China dominated badminton's 2022 Denmark Open, winning mixed doubles, women's doubles, women's singles and men's singles on Sunday.
China participated in four of the five finals, with two of those being all-Chinese affairs.
China won their first title in the mixed doubles final, which was also the first all-Chinese match. The world No. 2 pair of Zheng Siwei and Huang Yaqiong defeated world No.1 Feng Yanzhe and Huang Dongping 21-19, 20-22, 21-19.
The first set saw Zheng and Huang having to withstand a barrage of incessant pressure from Feng and Huang, but still managing to win 21-19. However, a determined comeback saw the world No. 1 pair cling on and overturn their opponents' advantage, eventually winning the set 22-20.
Feng and Huang began the deciding final set with a firm grip on the play, but were to squander their built-up points advantage. Zheng and Huang advanced to victory, winning the 68-minute contest 21-19.

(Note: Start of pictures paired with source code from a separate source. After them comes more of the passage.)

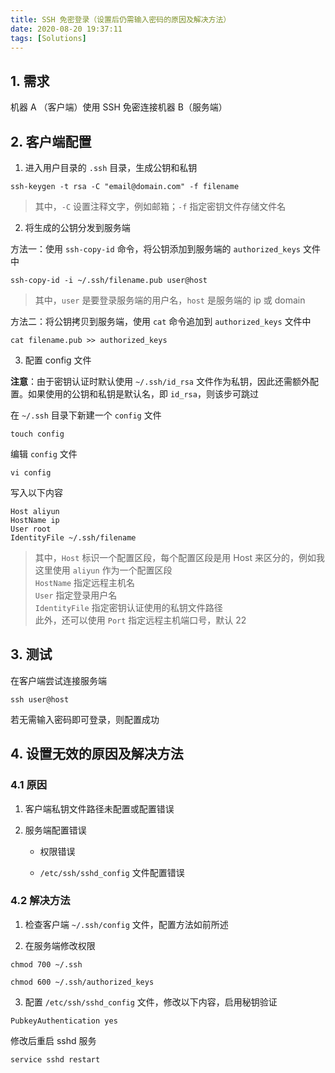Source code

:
 ```yaml
---
title: SSH 免密登录（设置后仍需输入密码的原因及解决方法）
date: 2020-08-20 19:37:11
tags: [Solutions]
---
```


## 1. 需求

机器 A （客户端）使用 SSH 免密连接机器 B（服务端）

<!-- more -->

## 2. 客户端配置

1. 进入用户目录的 `.ssh` 目录，生成公钥和私钥

```shell
ssh-keygen -t rsa -C "email@domain.com" -f filename
```

> 其中，`-C` 设置注释文字，例如邮箱；`-f` 指定密钥文件存储文件名

2. 将生成的公钥分发到服务端

方法一：使用 `ssh-copy-id` 命令，将公钥添加到服务端的 `authorized_keys` 文件中

```shell
ssh-copy-id -i ~/.ssh/filename.pub user@host
```

> 其中，`user` 是要登录服务端的用户名，`host` 是服务端的 ip 或 domain

方法二：将公钥拷贝到服务端，使用 `cat` 命令追加到 `authorized_keys` 文件中

```shell
cat filename.pub >> authorized_keys
```

3. 配置 config 文件

**注意**：由于密钥认证时默认使用 `~/.ssh/id_rsa` 文件作为私钥，因此还需额外配置。如果使用的公钥和私钥是默认名，即 `id_rsa`，则该步可跳过

在 `~/.ssh` 目录下新建一个 `config` 文件

```shell
touch config
```

编辑 `config` 文件

```shell
vi config
```

写入以下内容

```
Host aliyun
HostName ip
User root
IdentityFile ~/.ssh/filename
```

> 其中，`Host` 标识一个配置区段，每个配置区段是用 Host 来区分的，例如我这里使用 `aliyun` 作为一个配置区段   
> `HostName` 指定远程主机名     
> `User` 指定登录用户名     
> `IdentityFile` 指定密钥认证使用的私钥文件路径     
> 此外，还可以使用 `Port` 指定远程主机端口号，默认 22

## 3. 测试

在客户端尝试连接服务端

```shell
ssh user@host
```

若无需输入密码即可登录，则配置成功

## 4. 设置无效的原因及解决方法

### 4.1 原因

1. 客户端私钥文件路径未配置或配置错误

2. 服务端配置错误

   - 权限错误

   - `/etc/ssh/sshd_config` 文件配置错误

### 4.2 解决方法

1. 检查客户端 `~/.ssh/config` 文件，配置方法如前所述

2. 在服务端修改权限

```shell
chmod 700 ~/.ssh

chmod 600 ~/.ssh/authorized_keys
```

3. 配置 `/etc/ssh/sshd_config` 文件，修改以下内容，启用秘钥验证

```
PubkeyAuthentication yes
```

修改后重启 sshd 服务

```shell
service sshd restart
```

The women's doubles final followed, with China's Chen Qingchen and Jia Yifan, ranked second in the world, taking on the South Korean pair of Baek Ha-na and Lee So-hee. The Chinese pair won 21-12, 21-15 in 40 minutes.
In the men's doubles, Indonesia's Fajar Alfian Ina and Muhammad Rian Ardianto, ranked world No. 6, faced compatriots Marcus Fernaldi Gideon and Kevin Sanjaya Sukamulio, ranked third.
The closeness of Ina and Ardianto's first set 21-19 victory revealed a very competitive and entertaining confrontation. In the end, it was Ina and Ardianto, who came from behind to win the second set 28-26.
The women's singles final was another all Chinese affair, as He Bingjiao, ranked 9th in the world, faced fellow compatriot Chen Yufei, world No. 4. He beat Chen 22-20, 12-21, 21-10.
In the men's singles final, China's Shi Yuqi, ranked 44th in the world, defeated Indonesia's third-ranked Lee Zii Jia 21-18, 16-21, 21-12.
Shi won the first set 21-18 despite some early setbacks.
The second set was filled with long, exhausting rallies in which both players pushed each other to the limit. Lee's strategy paid dividends, as he won the set 21-16.
With all things level going into the third set, the younger Shi unleashed a burst of reserve energy to take the early lead and held his nerves to win 21-12.
The Denmark Open has been part of the international badminton scene since 1936 and is the world's second-oldest badminton tournament.